Sunday, May 22, 2011

a woman is an occasional pleasure but a cigar is always a smoke.

Title thanks to Groucho Marx, without whom I would be nowhere today.  This:






And now here's a poem I wrote a couple of years ago, which was the initial purpose of this post.


I stood before a portrait of a stream
Whose sinuous waist was lined with daffodils
Each yellow head bent down as in a dream
My heart, a cup, began to slosh and spill
Some color down into my marrow deep.
But I inhaled the scent of musty oil,
And through my patchwork lungs began to seep.
My eyes were sharpened from a soft recoil
And I, about to turn, spared one last glance
My shoes were firm cemented to the floor
As I beheld those daffodils now rustling in a dance
I cried with want to step inside that calm, beloved scene,


Stepped I forward, but now was grass where cold, hard tile had been.
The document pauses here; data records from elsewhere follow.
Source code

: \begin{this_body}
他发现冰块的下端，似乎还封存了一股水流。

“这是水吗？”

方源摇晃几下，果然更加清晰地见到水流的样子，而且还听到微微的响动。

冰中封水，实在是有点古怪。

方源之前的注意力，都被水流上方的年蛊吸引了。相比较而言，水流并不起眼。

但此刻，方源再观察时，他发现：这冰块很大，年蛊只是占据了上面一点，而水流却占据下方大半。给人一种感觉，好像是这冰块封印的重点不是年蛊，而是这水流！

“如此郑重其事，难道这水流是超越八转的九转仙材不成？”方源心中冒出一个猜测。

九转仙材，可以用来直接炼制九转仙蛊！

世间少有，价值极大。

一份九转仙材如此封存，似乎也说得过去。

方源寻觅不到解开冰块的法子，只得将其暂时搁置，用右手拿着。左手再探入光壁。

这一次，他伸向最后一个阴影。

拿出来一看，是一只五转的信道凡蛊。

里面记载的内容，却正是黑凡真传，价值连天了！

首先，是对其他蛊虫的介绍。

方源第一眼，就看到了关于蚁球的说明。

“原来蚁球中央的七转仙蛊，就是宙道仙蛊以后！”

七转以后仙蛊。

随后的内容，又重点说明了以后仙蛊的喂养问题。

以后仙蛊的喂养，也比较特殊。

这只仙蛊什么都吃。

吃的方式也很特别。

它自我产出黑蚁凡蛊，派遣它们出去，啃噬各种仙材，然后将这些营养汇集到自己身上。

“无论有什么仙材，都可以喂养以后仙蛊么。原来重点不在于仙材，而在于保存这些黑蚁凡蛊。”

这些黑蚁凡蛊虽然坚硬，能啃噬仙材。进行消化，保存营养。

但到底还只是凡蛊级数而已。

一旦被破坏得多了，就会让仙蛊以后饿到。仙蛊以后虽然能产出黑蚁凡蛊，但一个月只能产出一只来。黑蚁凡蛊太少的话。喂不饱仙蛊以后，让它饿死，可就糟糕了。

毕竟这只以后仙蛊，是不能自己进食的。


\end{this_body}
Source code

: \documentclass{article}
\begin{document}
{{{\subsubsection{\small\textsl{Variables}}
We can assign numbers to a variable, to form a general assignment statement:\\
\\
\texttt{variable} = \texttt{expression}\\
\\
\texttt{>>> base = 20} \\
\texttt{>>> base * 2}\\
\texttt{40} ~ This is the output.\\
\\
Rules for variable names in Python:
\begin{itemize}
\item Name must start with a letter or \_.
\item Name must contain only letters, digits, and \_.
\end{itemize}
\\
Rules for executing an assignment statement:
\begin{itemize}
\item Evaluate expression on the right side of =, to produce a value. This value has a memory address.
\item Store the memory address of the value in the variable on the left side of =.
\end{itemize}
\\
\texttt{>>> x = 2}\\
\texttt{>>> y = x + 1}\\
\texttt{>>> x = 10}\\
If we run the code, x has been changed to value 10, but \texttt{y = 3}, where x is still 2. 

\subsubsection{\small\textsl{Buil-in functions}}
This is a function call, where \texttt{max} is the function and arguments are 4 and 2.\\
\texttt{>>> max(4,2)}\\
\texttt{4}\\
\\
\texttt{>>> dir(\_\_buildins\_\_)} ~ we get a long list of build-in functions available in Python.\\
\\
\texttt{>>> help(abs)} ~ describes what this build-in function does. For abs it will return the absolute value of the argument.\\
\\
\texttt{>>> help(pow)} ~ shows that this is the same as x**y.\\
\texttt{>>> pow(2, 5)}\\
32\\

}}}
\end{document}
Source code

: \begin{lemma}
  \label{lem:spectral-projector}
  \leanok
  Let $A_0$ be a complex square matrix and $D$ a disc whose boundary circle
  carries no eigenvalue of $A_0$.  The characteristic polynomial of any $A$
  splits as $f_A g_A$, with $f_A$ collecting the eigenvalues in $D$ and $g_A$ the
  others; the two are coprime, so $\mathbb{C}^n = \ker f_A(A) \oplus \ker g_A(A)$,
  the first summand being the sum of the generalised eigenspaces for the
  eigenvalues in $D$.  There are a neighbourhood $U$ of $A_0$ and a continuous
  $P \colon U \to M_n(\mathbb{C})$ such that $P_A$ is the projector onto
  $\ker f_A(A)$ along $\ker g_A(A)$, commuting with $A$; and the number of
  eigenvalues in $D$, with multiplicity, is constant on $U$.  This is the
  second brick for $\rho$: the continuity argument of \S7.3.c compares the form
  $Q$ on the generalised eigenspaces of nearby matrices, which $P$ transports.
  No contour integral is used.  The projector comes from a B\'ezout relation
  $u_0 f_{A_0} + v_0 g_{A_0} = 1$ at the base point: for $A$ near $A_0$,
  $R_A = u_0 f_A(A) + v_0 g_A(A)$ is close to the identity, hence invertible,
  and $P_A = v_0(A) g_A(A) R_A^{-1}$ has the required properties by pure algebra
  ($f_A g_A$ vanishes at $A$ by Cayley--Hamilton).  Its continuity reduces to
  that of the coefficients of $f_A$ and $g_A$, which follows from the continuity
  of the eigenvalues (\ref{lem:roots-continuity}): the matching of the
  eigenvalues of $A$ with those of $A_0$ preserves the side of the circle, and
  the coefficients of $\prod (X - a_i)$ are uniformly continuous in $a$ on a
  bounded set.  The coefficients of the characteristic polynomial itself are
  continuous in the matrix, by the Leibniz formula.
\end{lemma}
My cry had risen from these depths across a windy sea
And filled the ears, reduced to tears some wizened wizard there
He climbed his tower and brought up to his eye
A pair of magic spectacles a rare
And multicolored specimen of lore.
His sight was stretched over rock and gull and sea
And caught my face inside a prism of light
And God did melt into a cup some steaming empathy
And dumped it down into his chest, down to his soul contrite
This eccentric man took both his hands
And rubbed them quick together, mumbled this:


"Spleen of newt, Apollo Contraband,
Ease a weary soul now, such as his."


He then released a slow and shaky breath
Into the space between his thumbs through which
A Golden Scaled Lizard scrambled west
And tore his way into this oily stitch.
The daffodils, once frozen cold in stance
Were Lizard-Born, and round my feet now danced.
I, in half a mood of fright, the other half in glee
Did swivel on my heel and turn to see what I could see
A painting hung now parallel to my embrightened eye
Around the frame, adorned with stars, a dark black smoking sky
Upon the canvas, not a smudge was found
But purest white, which dribbled to the ground
At my finger's touch, as from a wound
The white began to gather at my feet
And I began to make a slow retreat
I turned around, my scene began to melt
My heart began to drain, a strain I felt
As all the yellow hoods dripped in the stream
The cold white muck had raised, I was waist deep
The fiery sky behind did raised a smolder
The cold white muck had risen to my shoulder
And as I cried to God to save my soul
I woke in sweat, my heart an empty bowl.




Thought I'd share it with you, the philistine masses.  Feel free to print it out and stick it to the fridge with a novelty magnet in the shape of a buffalo head from some Yellowstone gift shop.  

1 comment:

  1. You are absolute brilliance.
    I am sorry I did not stumble upon this blog sooner.